Verbatim reproduction of the entries is required; images must be omitted.
_ _ _ _ _
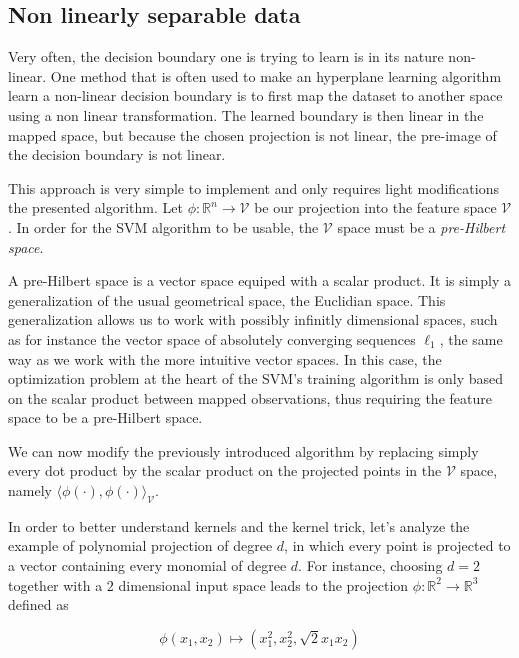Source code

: \subsection{Non linearly separable data}

Very often, the decision boundary one is trying to learn is in its nature non-linear. One method that is often used to make an hyperplane learning algorithm learn a non-linear decision boundary is to first map the dataset to another space using a non linear transformation. The learned boundary is then linear in the mapped space, but because the chosen projection is not linear, the pre-image of the decision boundary is not linear.

This approach is very simple to implement and only requires light modifications the presented algorithm. Let $\phi : \mathbb{R}^n \rightarrow \mathcal{V}$ be our projection into the feature space $\mathcal{V}$. In order for the SVM algorithm to be usable, the $\mathcal{V}$ space must be a \textit{pre-Hilbert space}.

A pre-Hilbert space is a vector space equiped with a scalar product. It is simply a generalization of the usual geometrical space, the Euclidian space. This generalization allows us to work with possibly infinitly dimensional spaces, such as for instance the vector space of absolutely converging sequences $\ell_1$, the same way as we work with the more intuitive vector spaces. In this case, the optimization problem at the heart of the SVM's training algorithm is only based on the scalar product between mapped observations, thus requiring the feature space to be a pre-Hilbert space. 

We can now modify the previously introduced algorithm by replacing simply every dot product by the scalar product on the projected points in the $\mathcal{V}$ space, namely $\langle \phi(\cdot), \phi(\cdot)\rangle _{\mathcal{V}}$.

In order to better understand kernels and the kernel trick, let's analyze the example of polynomial projection of degree $d$, in which every point is projected to a vector containing every monomial of degree $d$. For instance, choosing $d = 2$ together with a $2$ dimensional input space leads to the projection $\phi : \mathbb{R}^2 \rightarrow \mathbb{R}^3$ defined as

\begin{equation*}
    \phi(x_1, x_2) \mapsto (x_1^2, x_2^2, \sqrt{2}x_1x_2)
\end{equation*}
_ _ _ _ _
**RESULT OF THE TASK**:
Source code

: \subsection{Non linearly separable data}

Very often, the decision boundary one is trying to learn is in its nature non-linear. One method that is often used to make an hyperplane learning algorithm learn a non-linear decision boundary is to first map the dataset to another space using a non linear transformation. The learned boundary is then linear in the mapped space, but because the chosen projection is not linear, the pre-image of the decision boundary is not linear.

This approach is very simple to implement and only requires light modifications the presented algorithm. Let $\phi : \mathbb{R}^n \rightarrow \mathcal{V}$ be our projection into the feature space $\mathcal{V}$. In order for the SVM algorithm to be usable, the $\mathcal{V}$ space must be a \textit{pre-Hilbert space}.

A pre-Hilbert space is a vector space equiped with a scalar product. It is simply a generalization of the usual geometrical space, the Euclidian space. This generalization allows us to work with possibly infinitly dimensional spaces, such as for instance the vector space of absolutely converging sequences $\ell_1$, the same way as we work with the more intuitive vector spaces. In this case, the optimization problem at the heart of the SVM's training algorithm is only based on the scalar product between mapped observations, thus requiring the feature space to be a pre-Hilbert space. 

We can now modify the previously introduced algorithm by replacing simply every dot product by the scalar product on the projected points in the $\mathcal{V}$ space, namely $\langle \phi(\cdot), \phi(\cdot)\rangle _{\mathcal{V}}$.

In order to better understand kernels and the kernel trick, let's analyze the example of polynomial projection of degree $d$, in which every point is projected to a vector containing every monomial of degree $d$. For instance, choosing $d = 2$ together with a $2$ dimensional input space leads to the projection $\phi : \mathbb{R}^2 \rightarrow \mathbb{R}^3$ defined as

\begin{equation*}
    \phi(x_1, x_2) \mapsto (x_1^2, x_2^2, \sqrt{2}x_1x_2)
\end{equation*}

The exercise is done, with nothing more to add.